(Data entries)

# # # # #

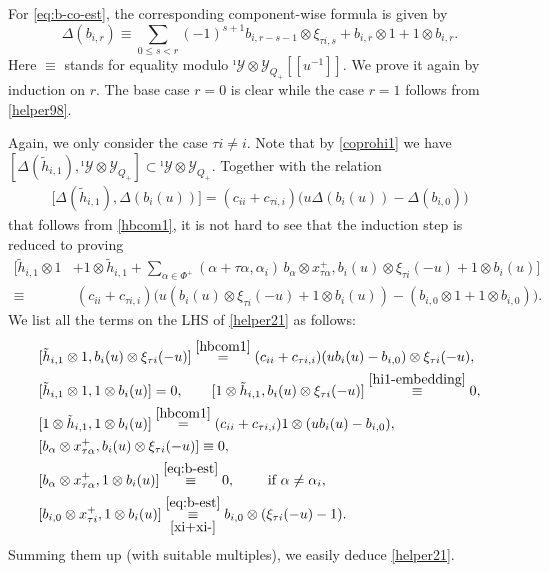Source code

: \documentclass[11pt,reqno]{amsart}
\numberwithin{equation}{section}
\theoremstyle{definition}
\theoremstyle{remark}
\newcommand{\beq}{\begin{equation}}
\newcommand{\eeq}{\end{equation}}
\newcommand{\tl}{\tilde}
\newcommand{\lle}{\leqslant}
\newcommand{\Y}{{\mathscr{Y}}}
\newcommand{\Yi}{{^\imath\mathscr{Y}}}
\begin{document}
\subsubsection{} \label{sssec:copro-b}
For \eqref{eq:b-co-est}, the corresponding component-wise formula is given by 
\[
\Delta(b_{i,r})\equiv \sum_{0\lle s<r}(-1)^{s+1} b_{i,r-s-1}\otimes \xi_{\tau i,s}+b_{i,r}\otimes 1+1\otimes b_{i,r}.
\]
Here $\equiv$ stands for equality modulo $\Yi\otimes \Y_{Q_+}[\![u^{-1}]\!]$. We prove it again by induction on $r$. The base case $r=0$ is clear while the case $r=1$ follows from \eqref{helper98}. 

Again, we only consider the case $\tau i\ne i$.  Note that by \eqref{coprohi1} we have $[\Delta(\tilde{h}_{i,1}),\Yi\otimes \Y_{Q_+}]\subset \Yi\otimes \Y_{Q_+}$. Together with the relation 
\begin{align*}
\big[\Delta(\tl h_{i,1}),\Delta(b_i(u))\big]= (c_{ii}+c_{\tau i,i})\big(u\Delta(b_i(u))-\Delta(b_{i,0})\big)
\end{align*}
that follows from \eqref{hbcom1}, 
it is not hard to see that the induction step is reduced to proving
\beq\label{helper21}
\begin{split}
\Big[\tl h_{i,1}\otimes 1&+ 1\otimes \tl h_{i,1}+ \sum_{\alpha\in\Phi^+}(\alpha+\tau \alpha,\alpha_i)\,b_\alpha\otimes x_{\tau\alpha}^+,b_i(u)\otimes \xi_{\tau i}(-u)+1\otimes b_i(u)\Big]\\
\equiv &~(c_{ii}+c_{\tau i,i})\big(u(b_i(u)\otimes \xi_{\tau i}(-u)+1\otimes b_i(u))-(b_{i,0}\otimes 1+1\otimes b_{i,0})\big).
\end{split}
\eeq
We list all the terms on the LHS of \eqref{helper21} as follows:
\begin{align*}
&[\tl h_{i,1}\otimes 1, b_i(u)\otimes \xi_{\tau i}(-u)]\stackrel{\eqref{hbcom1}}{=}(c_{ii}+c_{\tau i,i})(ub_i(u)-b_{i,0})\otimes \xi_{\tau i}(-u),\\
&[\tl h_{i,1}\otimes 1, 1\otimes b_i(u)]=0,\qquad [1\otimes \tl h_{i,1}, b_i(u)\otimes \xi_{\tau i}(-u)]\stackrel{\eqref{hi1-embedding}}{\equiv}0,\\
&[1\otimes \tl h_{i,1}, 1\otimes b_i(u)]\stackrel{\eqref{hbcom1}}{=} (c_{ii}+c_{\tau i,i}) 1\otimes (ub_i(u)-b_{i,0}),\\
&[b_\alpha\otimes x_{\tau \alpha}^+,b_i(u)\otimes \xi_{\tau i}(-u)]\equiv 0,\\
&[b_\alpha\otimes x_{\tau \alpha}^+,1\otimes b_i(u)]\stackrel{\eqref{eq:b-est}}{\equiv} 0,\qquad \text{ if }\alpha\ne \alpha_{i},\\
&[b_{i,0}\otimes x_{\tau i}^+,1\otimes b_i(u)]\overset{\eqref{eq:b-est}}{\underset{\eqref{xi+xi-}}{\equiv}}b_{i,0}\otimes (\xi_{\tau i}(-u)-1).
\end{align*}
Summing them up (with suitable multiples), we easily deduce \eqref{helper21}.
\end{document}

# # # # #

PROBLEM DESCRIPTION:
Your copy of the records must match them exactly, except that no pictures appear in it.

COMPLETED EXERCISE:
Source code

: \documentclass[11pt,reqno]{amsart}
\numberwithin{equation}{section}
\theoremstyle{definition}
\theoremstyle{remark}
\newcommand{\beq}{\begin{equation}}
\newcommand{\eeq}{\end{equation}}
\newcommand{\tl}{\tilde}
\newcommand{\lle}{\leqslant}
\newcommand{\Y}{{\mathscr{Y}}}
\newcommand{\Yi}{{^\imath\mathscr{Y}}}
\begin{document}
\subsubsection{} \label{sssec:copro-b}
For \eqref{eq:b-co-est}, the corresponding component-wise formula is given by 
\[
\Delta(b_{i,r})\equiv \sum_{0\lle s<r}(-1)^{s+1} b_{i,r-s-1}\otimes \xi_{\tau i,s}+b_{i,r}\otimes 1+1\otimes b_{i,r}.
\]
Here $\equiv$ stands for equality modulo $\Yi\otimes \Y_{Q_+}[\![u^{-1}]\!]$. We prove it again by induction on $r$. The base case $r=0$ is clear while the case $r=1$ follows from \eqref{helper98}. 

Again, we only consider the case $\tau i\ne i$.  Note that by \eqref{coprohi1} we have $[\Delta(\tilde{h}_{i,1}),\Yi\otimes \Y_{Q_+}]\subset \Yi\otimes \Y_{Q_+}$. Together with the relation 
\begin{align*}
\big[\Delta(\tl h_{i,1}),\Delta(b_i(u))\big]= (c_{ii}+c_{\tau i,i})\big(u\Delta(b_i(u))-\Delta(b_{i,0})\big)
\end{align*}
that follows from \eqref{hbcom1}, 
it is not hard to see that the induction step is reduced to proving
\beq\label{helper21}
\begin{split}
\Big[\tl h_{i,1}\otimes 1&+ 1\otimes \tl h_{i,1}+ \sum_{\alpha\in\Phi^+}(\alpha+\tau \alpha,\alpha_i)\,b_\alpha\otimes x_{\tau\alpha}^+,b_i(u)\otimes \xi_{\tau i}(-u)+1\otimes b_i(u)\Big]\\
\equiv &~(c_{ii}+c_{\tau i,i})\big(u(b_i(u)\otimes \xi_{\tau i}(-u)+1\otimes b_i(u))-(b_{i,0}\otimes 1+1\otimes b_{i,0})\big).
\end{split}
\eeq
We list all the terms on the LHS of \eqref{helper21} as follows:
\begin{align*}
&[\tl h_{i,1}\otimes 1, b_i(u)\otimes \xi_{\tau i}(-u)]\stackrel{\eqref{hbcom1}}{=}(c_{ii}+c_{\tau i,i})(ub_i(u)-b_{i,0})\otimes \xi_{\tau i}(-u),\\
&[\tl h_{i,1}\otimes 1, 1\otimes b_i(u)]=0,\qquad [1\otimes \tl h_{i,1}, b_i(u)\otimes \xi_{\tau i}(-u)]\stackrel{\eqref{hi1-embedding}}{\equiv}0,\\
&[1\otimes \tl h_{i,1}, 1\otimes b_i(u)]\stackrel{\eqref{hbcom1}}{=} (c_{ii}+c_{\tau i,i}) 1\otimes (ub_i(u)-b_{i,0}),\\
&[b_\alpha\otimes x_{\tau \alpha}^+,b_i(u)\otimes \xi_{\tau i}(-u)]\equiv 0,\\
&[b_\alpha\otimes x_{\tau \alpha}^+,1\otimes b_i(u)]\stackrel{\eqref{eq:b-est}}{\equiv} 0,\qquad \text{ if }\alpha\ne \alpha_{i},\\
&[b_{i,0}\otimes x_{\tau i}^+,1\otimes b_i(u)]\overset{\eqref{eq:b-est}}{\underset{\eqref{xi+xi-}}{\equiv}}b_{i,0}\otimes (\xi_{\tau i}(-u)-1).
\end{align*}
Summing them up (with suitable multiples), we easily deduce \eqref{helper21}.
\end{document}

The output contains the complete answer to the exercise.